◆ Your task
Would you print every entry below exactly as written, omitting the images?
*** Block opens ***
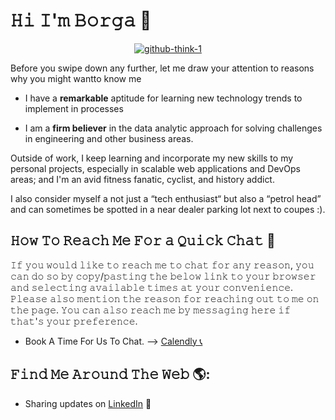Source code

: # 𝙷𝚒 𝙸'𝚖 𝙱𝚘𝚛𝚐𝚊  👋

<p align="center"><a href="https://ibb.co/Njkp1Xs"><img src="https://i.ibb.co/J7b2xNK/github-think-1.png" alt="github-think-1" border="0"></a></p>


Before you swipe down any further, let me draw your attention to reasons why you might wantto know me 

-	I have a **remarkable** aptitude for learning new technology trends to implement in processes 

-	I am a **firm believer** in the data analytic approach for solving challenges in engineering and other business areas.

Outside of work, I keep learning and incorporate my new skills to my personal projects, especially in scalable web applications and DevOps areas; and I'm an avid fitness fanatic, cyclist, and history addict.

I also consider myself a not just a “tech enthusiast“ but also a “petrol head” and can sometimes be spotted in a near dealer parking lot next to coupes :). <br />



## 𝙷𝚘𝚠 𝚃𝚘 𝚁𝚎𝚊𝚌𝚑 𝙼𝚎 𝙵𝚘𝚛 𝚊 𝚀𝚞𝚒𝚌𝚔 𝙲𝚑𝚊𝚝 💬  

𝙸𝚏 𝚢𝚘𝚞 𝚠𝚘𝚞𝚕𝚍 𝚕𝚒𝚔𝚎 𝚝𝚘 𝚛𝚎𝚊𝚌𝚑 𝚖𝚎 𝚝𝚘 𝚌𝚑𝚊𝚝 𝚏𝚘𝚛 𝚊𝚗𝚢 𝚛𝚎𝚊𝚜𝚘𝚗, 𝚢𝚘𝚞 𝚌𝚊𝚗 𝚍𝚘 𝚜𝚘 𝚋𝚢 𝚌𝚘𝚙𝚢/𝚙𝚊𝚜𝚝𝚒𝚗𝚐 𝚝𝚑𝚎 𝚋𝚎𝚕𝚘𝚠 𝚕𝚒𝚗𝚔 𝚝𝚘 𝚢𝚘𝚞𝚛 𝚋𝚛𝚘𝚠𝚜𝚎𝚛 𝚊𝚗𝚍 𝚜𝚎𝚕𝚎𝚌𝚝𝚒𝚗𝚐 𝚊𝚟𝚊𝚒𝚕𝚊𝚋𝚕𝚎 𝚝𝚒𝚖𝚎𝚜 𝚊𝚝 𝚢𝚘𝚞𝚛 𝚌𝚘𝚗𝚟𝚎𝚗𝚒𝚎𝚗𝚌𝚎. 𝙿𝚕𝚎𝚊𝚜𝚎 𝚊𝚕𝚜𝚘 𝚖𝚎𝚗𝚝𝚒𝚘𝚗 𝚝𝚑𝚎 𝚛𝚎𝚊𝚜𝚘𝚗 𝚏𝚘𝚛 𝚛𝚎𝚊𝚌𝚑𝚒𝚗𝚐 𝚘𝚞𝚝 𝚝𝚘 𝚖𝚎 𝚘𝚗 𝚝𝚑𝚎 𝚙𝚊𝚐𝚎. 𝚈𝚘𝚞 𝚌𝚊𝚗 𝚊𝚕𝚜𝚘 𝚛𝚎𝚊𝚌𝚑 𝚖𝚎 𝚋𝚢 𝚖𝚎𝚜𝚜𝚊𝚐𝚒𝚗𝚐 𝚑𝚎𝚛𝚎 𝚒𝚏 𝚝𝚑𝚊𝚝'𝚜 𝚢𝚘𝚞𝚛 𝚙𝚛𝚎𝚏𝚎𝚛𝚎𝚗𝚌𝚎. 

- Book A Time For Us To Chat. --> <a href="https://calendly.com/borgausifo/chat/">Calendly 📞</a>


##  𝙵𝚒𝚗𝚍 𝙼𝚎 𝙰𝚛𝚘𝚞𝚗𝚍 𝚃𝚑𝚎 𝚆𝚎𝚋  🌎: <a href="https://github.com/sponsors/borgausifo"></a>
- Sharing updates on <a href="https://www.linkedin.com/in/borgausifo/">LinkedIn</a> 💼

<!--
**borgausifo/borgausifo** is a ✨ _special_ ✨ repository because its `README.md` (this file) appears on your GitHub profile.

Here are some ideas to get you started:

- 🔭 I’m currently working on ...
- 🌱 I’m currently learning ...
- 👯 I’m looking to collaborate on ...
- 🤔 I’m looking for help with ...
- 💬 Ask me about ...
- 📫 How to reach me: ...
- 😄 Pronouns: ...
- ⚡ Fun fact: ...
-->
*** Block closes ***
◆ Response area
Source code

: # 𝙷𝚒 𝙸'𝚖 𝙱𝚘𝚛𝚐𝚊  👋

<p align="center"><a href="https://ibb.co/Njkp1Xs"><img src="https://i.ibb.co/J7b2xNK/github-think-1.png" alt="github-think-1" border="0"></a></p>


Before you swipe down any further, let me draw your attention to reasons why you might wantto know me 

-	I have a **remarkable** aptitude for learning new technology trends to implement in processes 

-	I am a **firm believer** in the data analytic approach for solving challenges in engineering and other business areas.

Outside of work, I keep learning and incorporate my new skills to my personal projects, especially in scalable web applications and DevOps areas; and I'm an avid fitness fanatic, cyclist, and history addict.

I also consider myself a not just a “tech enthusiast“ but also a “petrol head” and can sometimes be spotted in a near dealer parking lot next to coupes :). <br />



## 𝙷𝚘𝚠 𝚃𝚘 𝚁𝚎𝚊𝚌𝚑 𝙼𝚎 𝙵𝚘𝚛 𝚊 𝚀𝚞𝚒𝚌𝚔 𝙲𝚑𝚊𝚝 💬  

𝙸𝚏 𝚢𝚘𝚞 𝚠𝚘𝚞𝚕𝚍 𝚕𝚒𝚔𝚎 𝚝𝚘 𝚛𝚎𝚊𝚌𝚑 𝚖𝚎 𝚝𝚘 𝚌𝚑𝚊𝚝 𝚏𝚘𝚛 𝚊𝚗𝚢 𝚛𝚎𝚊𝚜𝚘𝚗, 𝚢𝚘𝚞 𝚌𝚊𝚗 𝚍𝚘 𝚜𝚘 𝚋𝚢 𝚌𝚘𝚙𝚢/𝚙𝚊𝚜𝚝𝚒𝚗𝚐 𝚝𝚑𝚎 𝚋𝚎𝚕𝚘𝚠 𝚕𝚒𝚗𝚔 𝚝𝚘 𝚢𝚘𝚞𝚛 𝚋𝚛𝚘𝚠𝚜𝚎𝚛 𝚊𝚗𝚍 𝚜𝚎𝚕𝚎𝚌𝚝𝚒𝚗𝚐 𝚊𝚟𝚊𝚒𝚕𝚊𝚋𝚕𝚎 𝚝𝚒𝚖𝚎𝚜 𝚊𝚝 𝚢𝚘𝚞𝚛 𝚌𝚘𝚗𝚟𝚎𝚗𝚒𝚎𝚗𝚌𝚎. 𝙿𝚕𝚎𝚊𝚜𝚎 𝚊𝚕𝚜𝚘 𝚖𝚎𝚗𝚝𝚒𝚘𝚗 𝚝𝚑𝚎 𝚛𝚎𝚊𝚜𝚘𝚗 𝚏𝚘𝚛 𝚛𝚎𝚊𝚌𝚑𝚒𝚗𝚐 𝚘𝚞𝚝 𝚝𝚘 𝚖𝚎 𝚘𝚗 𝚝𝚑𝚎 𝚙𝚊𝚐𝚎. 𝚈𝚘𝚞 𝚌𝚊𝚗 𝚊𝚕𝚜𝚘 𝚛𝚎𝚊𝚌𝚑 𝚖𝚎 𝚋𝚢 𝚖𝚎𝚜𝚜𝚊𝚐𝚒𝚗𝚐 𝚑𝚎𝚛𝚎 𝚒𝚏 𝚝𝚑𝚊𝚝'𝚜 𝚢𝚘𝚞𝚛 𝚙𝚛𝚎𝚏𝚎𝚛𝚎𝚗𝚌𝚎. 

- Book A Time For Us To Chat. --> <a href="https://calendly.com/borgausifo/chat/">Calendly 📞</a>


##  𝙵𝚒𝚗𝚍 𝙼𝚎 𝙰𝚛𝚘𝚞𝚗𝚍 𝚃𝚑𝚎 𝚆𝚎𝚋  🌎: <a href="https://github.com/sponsors/borgausifo"></a>
- Sharing updates on <a href="https://www.linkedin.com/in/borgausifo/">LinkedIn</a> 💼

<!--
**borgausifo/borgausifo** is a ✨ _special_ ✨ repository because its `README.md` (this file) appears on your GitHub profile.

Here are some ideas to get you started:

- 🔭 I’m currently working on ...
- 🌱 I’m currently learning ...
- 👯 I’m looking to collaborate on ...
- 🤔 I’m looking for help with ...
- 💬 Ask me about ...
- 📫 How to reach me: ...
- 😄 Pronouns: ...
- ⚡ Fun fact: ...
-->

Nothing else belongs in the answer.